WORK ITEM:
Print the records below word for word, beginning with the first line and ending once the line containing "3、易经的理象数和变卦" is printed.

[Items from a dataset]
=== Begin Enclosure ===

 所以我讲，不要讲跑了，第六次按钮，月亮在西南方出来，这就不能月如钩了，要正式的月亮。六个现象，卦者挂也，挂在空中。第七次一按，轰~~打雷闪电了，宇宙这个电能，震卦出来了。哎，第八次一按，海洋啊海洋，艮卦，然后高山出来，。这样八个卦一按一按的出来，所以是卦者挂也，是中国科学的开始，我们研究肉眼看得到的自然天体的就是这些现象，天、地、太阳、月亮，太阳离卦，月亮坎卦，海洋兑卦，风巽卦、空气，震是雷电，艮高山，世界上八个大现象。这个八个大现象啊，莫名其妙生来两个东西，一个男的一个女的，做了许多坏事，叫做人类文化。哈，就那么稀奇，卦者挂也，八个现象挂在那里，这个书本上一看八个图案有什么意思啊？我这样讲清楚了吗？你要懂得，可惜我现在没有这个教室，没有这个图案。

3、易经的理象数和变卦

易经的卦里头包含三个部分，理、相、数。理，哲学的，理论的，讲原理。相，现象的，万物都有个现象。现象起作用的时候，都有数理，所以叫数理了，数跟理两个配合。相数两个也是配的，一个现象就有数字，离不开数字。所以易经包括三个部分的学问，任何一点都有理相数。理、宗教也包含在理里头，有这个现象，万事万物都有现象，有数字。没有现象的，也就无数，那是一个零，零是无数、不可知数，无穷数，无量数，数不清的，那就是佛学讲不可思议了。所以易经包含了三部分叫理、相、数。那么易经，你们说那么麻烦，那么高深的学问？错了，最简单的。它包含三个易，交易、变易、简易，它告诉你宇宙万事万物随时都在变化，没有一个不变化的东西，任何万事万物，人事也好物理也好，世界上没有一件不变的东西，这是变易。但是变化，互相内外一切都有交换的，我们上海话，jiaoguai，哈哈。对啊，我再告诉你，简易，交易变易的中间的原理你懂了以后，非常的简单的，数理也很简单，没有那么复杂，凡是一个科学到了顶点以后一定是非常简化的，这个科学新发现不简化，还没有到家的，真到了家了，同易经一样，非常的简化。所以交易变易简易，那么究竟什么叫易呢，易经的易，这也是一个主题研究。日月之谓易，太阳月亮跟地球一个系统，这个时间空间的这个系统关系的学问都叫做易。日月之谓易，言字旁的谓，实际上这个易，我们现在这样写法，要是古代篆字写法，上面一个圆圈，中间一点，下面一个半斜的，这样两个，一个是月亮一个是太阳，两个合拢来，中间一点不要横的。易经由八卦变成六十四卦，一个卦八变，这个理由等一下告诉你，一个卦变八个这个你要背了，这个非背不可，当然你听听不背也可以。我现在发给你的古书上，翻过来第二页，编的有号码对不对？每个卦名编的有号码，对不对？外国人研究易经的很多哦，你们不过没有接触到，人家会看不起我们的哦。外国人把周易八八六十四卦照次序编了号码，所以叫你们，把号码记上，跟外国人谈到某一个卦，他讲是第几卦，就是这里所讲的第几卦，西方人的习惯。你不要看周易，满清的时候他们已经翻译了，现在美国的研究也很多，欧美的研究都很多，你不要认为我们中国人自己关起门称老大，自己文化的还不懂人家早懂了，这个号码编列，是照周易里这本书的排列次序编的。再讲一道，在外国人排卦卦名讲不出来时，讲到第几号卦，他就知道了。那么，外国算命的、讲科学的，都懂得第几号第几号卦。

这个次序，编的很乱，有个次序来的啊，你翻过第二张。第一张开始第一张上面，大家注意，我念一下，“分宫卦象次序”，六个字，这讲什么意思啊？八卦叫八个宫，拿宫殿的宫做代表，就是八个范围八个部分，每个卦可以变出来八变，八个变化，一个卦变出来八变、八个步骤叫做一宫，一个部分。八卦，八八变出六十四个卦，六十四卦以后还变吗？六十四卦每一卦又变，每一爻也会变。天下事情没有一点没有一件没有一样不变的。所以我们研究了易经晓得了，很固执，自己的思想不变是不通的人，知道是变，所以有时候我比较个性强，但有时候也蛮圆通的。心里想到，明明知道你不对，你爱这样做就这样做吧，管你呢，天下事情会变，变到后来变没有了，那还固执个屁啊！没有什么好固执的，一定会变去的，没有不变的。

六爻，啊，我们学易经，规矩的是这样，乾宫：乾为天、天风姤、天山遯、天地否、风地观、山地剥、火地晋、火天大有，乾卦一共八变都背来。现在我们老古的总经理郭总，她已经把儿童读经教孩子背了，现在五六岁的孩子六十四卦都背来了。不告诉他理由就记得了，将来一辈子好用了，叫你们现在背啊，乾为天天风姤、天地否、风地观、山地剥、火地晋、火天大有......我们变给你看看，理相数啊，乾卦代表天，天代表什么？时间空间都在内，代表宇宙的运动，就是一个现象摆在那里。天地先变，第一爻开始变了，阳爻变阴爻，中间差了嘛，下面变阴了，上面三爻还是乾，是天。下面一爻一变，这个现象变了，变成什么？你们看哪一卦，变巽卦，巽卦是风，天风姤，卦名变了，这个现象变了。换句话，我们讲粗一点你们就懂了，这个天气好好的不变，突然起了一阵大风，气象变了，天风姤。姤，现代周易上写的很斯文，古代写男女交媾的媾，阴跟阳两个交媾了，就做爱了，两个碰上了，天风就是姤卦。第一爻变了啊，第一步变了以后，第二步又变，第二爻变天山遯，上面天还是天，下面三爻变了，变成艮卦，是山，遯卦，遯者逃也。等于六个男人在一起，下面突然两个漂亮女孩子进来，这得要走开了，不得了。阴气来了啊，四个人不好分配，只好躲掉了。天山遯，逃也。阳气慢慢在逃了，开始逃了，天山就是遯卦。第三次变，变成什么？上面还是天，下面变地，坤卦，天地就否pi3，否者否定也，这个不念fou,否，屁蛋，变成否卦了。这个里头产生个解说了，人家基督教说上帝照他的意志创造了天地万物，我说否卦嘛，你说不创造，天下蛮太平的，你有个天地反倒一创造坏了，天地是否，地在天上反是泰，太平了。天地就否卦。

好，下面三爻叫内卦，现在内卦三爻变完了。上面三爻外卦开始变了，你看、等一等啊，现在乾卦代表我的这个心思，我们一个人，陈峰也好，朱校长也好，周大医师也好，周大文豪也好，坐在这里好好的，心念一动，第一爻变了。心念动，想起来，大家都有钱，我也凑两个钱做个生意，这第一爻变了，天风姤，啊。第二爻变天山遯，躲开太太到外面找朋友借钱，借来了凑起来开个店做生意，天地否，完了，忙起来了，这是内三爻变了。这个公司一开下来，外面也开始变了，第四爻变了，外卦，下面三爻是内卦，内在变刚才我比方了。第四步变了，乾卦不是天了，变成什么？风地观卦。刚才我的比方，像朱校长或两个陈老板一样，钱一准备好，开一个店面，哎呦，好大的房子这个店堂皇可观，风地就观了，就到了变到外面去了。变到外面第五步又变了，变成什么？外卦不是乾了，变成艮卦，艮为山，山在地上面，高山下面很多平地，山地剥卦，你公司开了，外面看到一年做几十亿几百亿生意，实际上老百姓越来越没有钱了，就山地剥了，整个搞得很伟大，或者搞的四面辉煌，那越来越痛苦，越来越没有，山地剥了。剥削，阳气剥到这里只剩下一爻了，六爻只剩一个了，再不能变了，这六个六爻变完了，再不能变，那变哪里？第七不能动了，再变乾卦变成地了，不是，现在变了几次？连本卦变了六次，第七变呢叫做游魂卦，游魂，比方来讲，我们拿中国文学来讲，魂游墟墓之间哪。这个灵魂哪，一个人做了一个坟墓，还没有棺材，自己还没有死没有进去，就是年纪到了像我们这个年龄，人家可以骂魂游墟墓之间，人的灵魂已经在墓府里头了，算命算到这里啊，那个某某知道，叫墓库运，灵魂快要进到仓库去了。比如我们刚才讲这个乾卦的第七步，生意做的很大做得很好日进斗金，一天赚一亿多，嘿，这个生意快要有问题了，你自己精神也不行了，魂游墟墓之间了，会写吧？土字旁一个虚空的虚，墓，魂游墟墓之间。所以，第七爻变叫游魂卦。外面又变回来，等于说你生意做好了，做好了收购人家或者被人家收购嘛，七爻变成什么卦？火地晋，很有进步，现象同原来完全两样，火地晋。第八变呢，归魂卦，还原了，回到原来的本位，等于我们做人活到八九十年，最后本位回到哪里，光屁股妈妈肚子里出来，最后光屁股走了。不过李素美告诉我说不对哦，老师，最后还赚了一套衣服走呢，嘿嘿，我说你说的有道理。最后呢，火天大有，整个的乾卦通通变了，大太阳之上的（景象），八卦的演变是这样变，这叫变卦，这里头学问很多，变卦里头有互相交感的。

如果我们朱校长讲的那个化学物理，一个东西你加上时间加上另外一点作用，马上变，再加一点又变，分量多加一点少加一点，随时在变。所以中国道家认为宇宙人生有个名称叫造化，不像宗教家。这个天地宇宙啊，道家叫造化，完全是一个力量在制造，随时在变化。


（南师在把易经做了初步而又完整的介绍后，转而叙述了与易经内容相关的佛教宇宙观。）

=== End Enclosure ===

WORKED SOLUTION:
 所以我讲，不要讲跑了，第六次按钮，月亮在西南方出来，这就不能月如钩了，要正式的月亮。六个现象，卦者挂也，挂在空中。第七次一按，轰~~打雷闪电了，宇宙这个电能，震卦出来了。哎，第八次一按，海洋啊海洋，艮卦，然后高山出来，。这样八个卦一按一按的出来，所以是卦者挂也，是中国科学的开始，我们研究肉眼看得到的自然天体的就是这些现象，天、地、太阳、月亮，太阳离卦，月亮坎卦，海洋兑卦，风巽卦、空气，震是雷电，艮高山，世界上八个大现象。这个八个大现象啊，莫名其妙生来两个东西，一个男的一个女的，做了许多坏事，叫做人类文化。哈，就那么稀奇，卦者挂也，八个现象挂在那里，这个书本上一看八个图案有什么意思啊？我这样讲清楚了吗？你要懂得，可惜我现在没有这个教室，没有这个图案。

3、易经的理象数和变卦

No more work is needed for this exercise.